** Provided data follows **

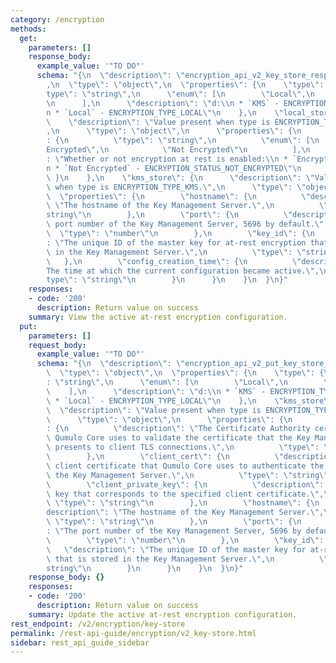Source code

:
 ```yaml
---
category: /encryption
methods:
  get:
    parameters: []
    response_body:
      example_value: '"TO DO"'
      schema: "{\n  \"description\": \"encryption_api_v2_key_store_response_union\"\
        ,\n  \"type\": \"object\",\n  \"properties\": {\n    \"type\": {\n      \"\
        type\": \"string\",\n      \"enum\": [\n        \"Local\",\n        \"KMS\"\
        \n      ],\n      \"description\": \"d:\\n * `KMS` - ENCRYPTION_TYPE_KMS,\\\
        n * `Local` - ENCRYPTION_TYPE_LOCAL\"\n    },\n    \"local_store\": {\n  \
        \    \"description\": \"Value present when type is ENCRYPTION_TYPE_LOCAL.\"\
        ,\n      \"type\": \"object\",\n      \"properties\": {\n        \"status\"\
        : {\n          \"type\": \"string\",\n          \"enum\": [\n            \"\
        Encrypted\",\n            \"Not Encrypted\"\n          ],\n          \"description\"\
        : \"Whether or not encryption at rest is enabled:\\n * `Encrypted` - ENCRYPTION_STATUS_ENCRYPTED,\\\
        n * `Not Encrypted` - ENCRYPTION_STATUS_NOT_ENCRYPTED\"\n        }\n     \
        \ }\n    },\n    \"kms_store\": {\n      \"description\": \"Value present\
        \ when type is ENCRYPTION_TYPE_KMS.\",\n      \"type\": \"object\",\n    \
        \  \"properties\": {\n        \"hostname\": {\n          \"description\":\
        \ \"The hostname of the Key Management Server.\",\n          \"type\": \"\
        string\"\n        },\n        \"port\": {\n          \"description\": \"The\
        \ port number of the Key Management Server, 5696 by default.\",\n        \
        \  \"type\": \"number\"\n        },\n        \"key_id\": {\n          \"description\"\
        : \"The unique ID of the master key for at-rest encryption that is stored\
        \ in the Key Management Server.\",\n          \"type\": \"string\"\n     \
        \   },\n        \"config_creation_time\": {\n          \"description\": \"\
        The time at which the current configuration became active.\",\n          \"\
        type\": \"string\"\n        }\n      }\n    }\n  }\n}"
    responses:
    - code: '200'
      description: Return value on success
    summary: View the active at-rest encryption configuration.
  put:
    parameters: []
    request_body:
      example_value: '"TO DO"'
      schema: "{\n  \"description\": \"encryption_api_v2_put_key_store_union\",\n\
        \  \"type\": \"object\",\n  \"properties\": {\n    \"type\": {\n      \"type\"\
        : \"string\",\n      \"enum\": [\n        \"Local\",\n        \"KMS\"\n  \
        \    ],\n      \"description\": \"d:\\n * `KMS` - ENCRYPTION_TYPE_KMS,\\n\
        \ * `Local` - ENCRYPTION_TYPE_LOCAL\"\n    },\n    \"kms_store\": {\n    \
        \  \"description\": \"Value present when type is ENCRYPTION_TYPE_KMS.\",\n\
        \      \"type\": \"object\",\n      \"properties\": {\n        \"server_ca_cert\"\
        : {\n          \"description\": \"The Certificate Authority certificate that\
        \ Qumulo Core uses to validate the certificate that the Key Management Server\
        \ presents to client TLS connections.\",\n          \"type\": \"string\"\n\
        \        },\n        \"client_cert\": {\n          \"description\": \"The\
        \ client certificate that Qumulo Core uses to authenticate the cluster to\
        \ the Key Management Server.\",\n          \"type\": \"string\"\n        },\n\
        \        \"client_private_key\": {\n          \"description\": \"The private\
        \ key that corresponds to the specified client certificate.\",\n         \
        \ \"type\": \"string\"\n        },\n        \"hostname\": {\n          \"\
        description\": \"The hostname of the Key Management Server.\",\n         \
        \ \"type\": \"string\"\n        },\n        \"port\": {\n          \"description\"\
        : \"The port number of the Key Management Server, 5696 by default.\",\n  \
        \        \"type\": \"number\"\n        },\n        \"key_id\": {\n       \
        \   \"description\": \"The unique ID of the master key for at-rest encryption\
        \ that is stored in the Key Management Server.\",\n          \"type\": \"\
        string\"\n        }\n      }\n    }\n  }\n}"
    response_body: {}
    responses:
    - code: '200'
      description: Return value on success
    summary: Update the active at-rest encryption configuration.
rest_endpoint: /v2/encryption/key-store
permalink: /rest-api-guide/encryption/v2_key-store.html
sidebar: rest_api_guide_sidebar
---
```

** End of Provided data **

What to work on> Copy out all lines of the listing where the word "certificate" appears.

Exercise response>
        : {\n          \"description\": \"The Certificate Authority certificate that\
        \ Qumulo Core uses to validate the certificate that the Key Management Server\
        \ client certificate that Qumulo Core uses to authenticate the cluster to\
        \ key that corresponds to the specified client certificate.\",\n         \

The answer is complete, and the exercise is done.